Stanley Tucci speaks as if he has a permanent twinkle in his eye. In film after film, the actor’s soft-spoken presence has become a cinematic gift that’s culminated in this year’s now-iconic SNL short “Tucci Gang” celebrating his underrated and long-running career.
The scene-stealing star isn’t on the phone to talk about the latest character he's playing. Tucci’s latest triumph is more monumental than playing the coolest dad of all time in Easy A or the eccentric Caesar Flickerman in The Hunger Games. Instead, the cause for celebration is his return to the director’s chair a decade after his 2007 feature Blind Date — and this time, his role is entirely behind the scenes.
It’s within the story of Swiss painter and sculptor Alberto Giacometti that Tucci found the spark that led him to write and direct the quiet biopic Final Portrait. With a cast that includes award-worthy turns by Geoffrey Rush as the eccentric artist and Armie Hammer as gay writer James Lord who sits for a portrait, the film is very much the antithesis of the reputation that Tucci has garnered through his career.
Armed with a flurry of grunts and a handful of paintbrushes, some of the most arresting visual drama in the film happens in closeup shots of Giacometti as he puts his paintbrush to the canvas over and over again. “It’s a very intimate piece. It’s not about broad strokes — no pun intended,” Tucci reflects of his directorial choice. It’s an intimacy that is at times both beautiful and suffocating throughout the film (depending on Giacometti’s mood that particular day). Across a rapturous 90 minutes, Tucci’s directorial gaze offers an unfiltered view of the controversial artist that's as raw as the clay that coats his hands as he attempts to make sense of the sculptures littering his studio.

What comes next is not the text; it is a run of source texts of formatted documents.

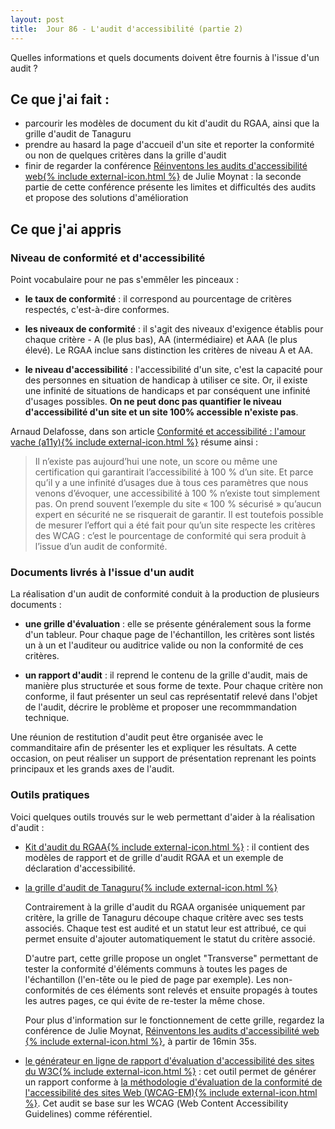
 ```yaml
---
layout: post
title:  Jour 86 - L'audit d'accessibilité (partie 2)
---
```


Quelles informations et quels documents doivent être fournis à l'issue d'un audit ?

## Ce que j'ai fait :
- parcourir les modèles de document du kit d'audit du RGAA, ainsi que la grille d'audit de Tanaguru
- prendre au hasard la page d'accueil d'un site et reporter la conformité ou non de quelques critères dans la grille d'audit
- finir de regarder la conférence <a href="https://www.paris-web.fr/2019/conferences/reinventons-les-audits-accessibilite-web.php">Réinventons les audits d'accessibilité web{% include external-icon.html %}<a/> de Julie Moynat : la seconde partie de cette conférence présente les limites et difficultés des audits et propose des solutions d'amélioration

## Ce que j'ai appris
### Niveau de conformité et d'accessibilité
Point vocabulaire pour ne pas s'emmêler les pinceaux :  
- **le taux de conformité** : il correspond au pourcentage de critères respectés, c'est-à-dire conformes.

- **les niveaux de conformité** : il s'agit des niveaux d'exigence établis pour chaque critère - A (le plus bas), AA (intermédiaire) et AAA (le plus élevé). Le RGAA inclue sans distinction les critères de niveau A et AA.

- **le niveau d'accessibilité** : l'accessibilité d'un site, c'est la capacité pour des personnes en situation de handicap à utiliser ce site. Or, il existe une infinité de situations de handicaps et par conséquent une infinité d'usages possibles. **On ne peut donc pas quantifier le niveau d'accessibilité d'un site et un site 100% accessible n'existe pas**.

Arnaud Delafosse, dans son article <a href="https://www.24joursdeweb.fr/2019/conformite-et-accessibilite-lamour-vache-a11y/#cite-note-1">Conformité et accessibilité : l'amour vache (a11y){% include external-icon.html %}</a> résume ainsi :

> Il n’existe pas aujourd’hui une note, un score ou même une certification qui garantirait l’accessibilité à 100 % d’un site. Et parce qu’il y a une infinité d’usages due à tous ces paramètres que nous venons d’évoquer, une accessibilité à 100 % n’existe tout simplement pas. On prend souvent l’exemple du site « 100 % sécurisé » qu’aucun expert en sécurité ne se risquerait de garantir. Il est toutefois possible de mesurer l’effort qui a été fait pour qu’un site respecte les critères des WCAG : c’est le pourcentage de conformité qui sera produit à l’issue d’un audit de conformité.

### Documents livrés à l'issue d'un audit
La réalisation d'un audit de conformité conduit à la production de plusieurs documents :
- **une grille d'évaluation** : elle se présente généralement sous la forme d'un tableur. Pour chaque page de l'échantillon, les critères sont listés un à un et l'auditeur ou auditrice valide ou non la conformité de ces critères.

- **un rapport d'audit** : il reprend le contenu de la grille d'audit, mais de manière plus structurée et sous forme de texte. Pour chaque critère non conforme, il faut présenter un seul cas représentatif relevé dans l'objet de l'audit, décrire le problème et proposer une recommmandation technique.

Une réunion de restitution d'audit peut être organisée avec le commanditaire afin de présenter les et expliquer les résultats. A cette occasion, on peut réaliser un support de présentation reprenant les points principaux et les grands axes de l'audit.

### Outils pratiques
Voici quelques outils trouvés sur le web permettant d'aider à la réalisation d'audit :  
- <a href="https://www.numerique.gouv.fr/publications/rgaa-accessibilite/kit/#contenu">Kit d'audit du RGAA{% include external-icon.html %}</a> : il contient des modèles de rapport et de grille d'audit RGAA et un exemple de déclaration d'accessibilité.

- <a href="https://github.com/Tanaguru/Accessibility-Evaluation-Reports/blob/master/grille-audit-vierge-RGAA4-v2.3.xlsm">la grille d'audit de Tanaguru{% include external-icon.html %}</a>

  Contrairement à la grille d'audit du RGAA organisée uniquement par critère, la grille de Tanaguru découpe chaque critère avec ses tests associés. Chaque test est audité et un statut leur est attribué, ce qui permet ensuite d'ajouter automatiquement le statut du critère associé.

  D'autre part, cette grille propose un onglet "Transverse" permettant de tester la conformité d'éléments communs à toutes les pages de l'échantillon (l'en-tête ou le pied de page par exemple). Les non-conformités de ces éléments sont relevés et ensuite propagés à toutes les autres pages, ce qui évite de re-tester la même chose.

  Pour plus d'information sur le fonctionnement de cette grille, regardez la conférence de Julie Moynat, <a href="https://www.paris-web.fr/2019/conferences/reinventons-les-audits-accessibilite-web.php">Réinventons les audits d'accessibilité web {% include external-icon.html %}<a/>, à partir de 16min 35s.

- <a href="https://www.w3.org/WAI/eval/report-tool/#!/#%2F">le générateur en ligne de rapport d'évaluation d'accessibilité des sites du W3C{% include external-icon.html %}</a> : cet outil permet de générer un rapport conforme à <a href="https://www.w3.org/WAI/test-evaluate/conformance/wcag-em/" hreflang="en">la méthodologie d'évaluation de la conformité de l'accessibilité des sites Web (WCAG-EM){% include external-icon.html %}</a>. Cet audit se base sur les WCAG (<span lang="en">Web Content Accessibility Guidelines</span>) comme référentiel.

As the film celebrates its release on DVD and digital this week, we caught up with Stanley Tucci for eight minutes to talk about seeking the truth in art, the subtle pull of James Lord’s off-screen lover, and the one artist he’d love to sit for a portrait with.
OUT: What drew you to the story of Alberto Giacometti in particular?
Stanley Tucci: I always interested in Giacometti’s work and I grew up with a father who was an artist and art teacher, so I ended up going to museums a lot when I was a teenager. I was always around it and I’ve always loved Giacometti’s work from the time I was young. The more I began to read about him and read what he wrote, [I realized] he was probably one of the most articulate artists to talk about the creative process. To me, he was constantly seeking the truth in his art until the day he died and that’s something we all aspire to.
Giacometti is a bit of an asshole in the film. Did you have any hesitation about showing that very real side of him?
He’s incredibly selfish to his wife and then incredibly generous to other people. He had this very substantial and fragile ego, but a very secure one at the same time. It was interesting, and I had no trepidation about showing that in the film because that’s who he was.
With the portrayal of author James Lord by Armie Hammer, his relationship with his boyfriend takes place entirely off camera through phone calls. Did you ever consider incorporating that more into the story?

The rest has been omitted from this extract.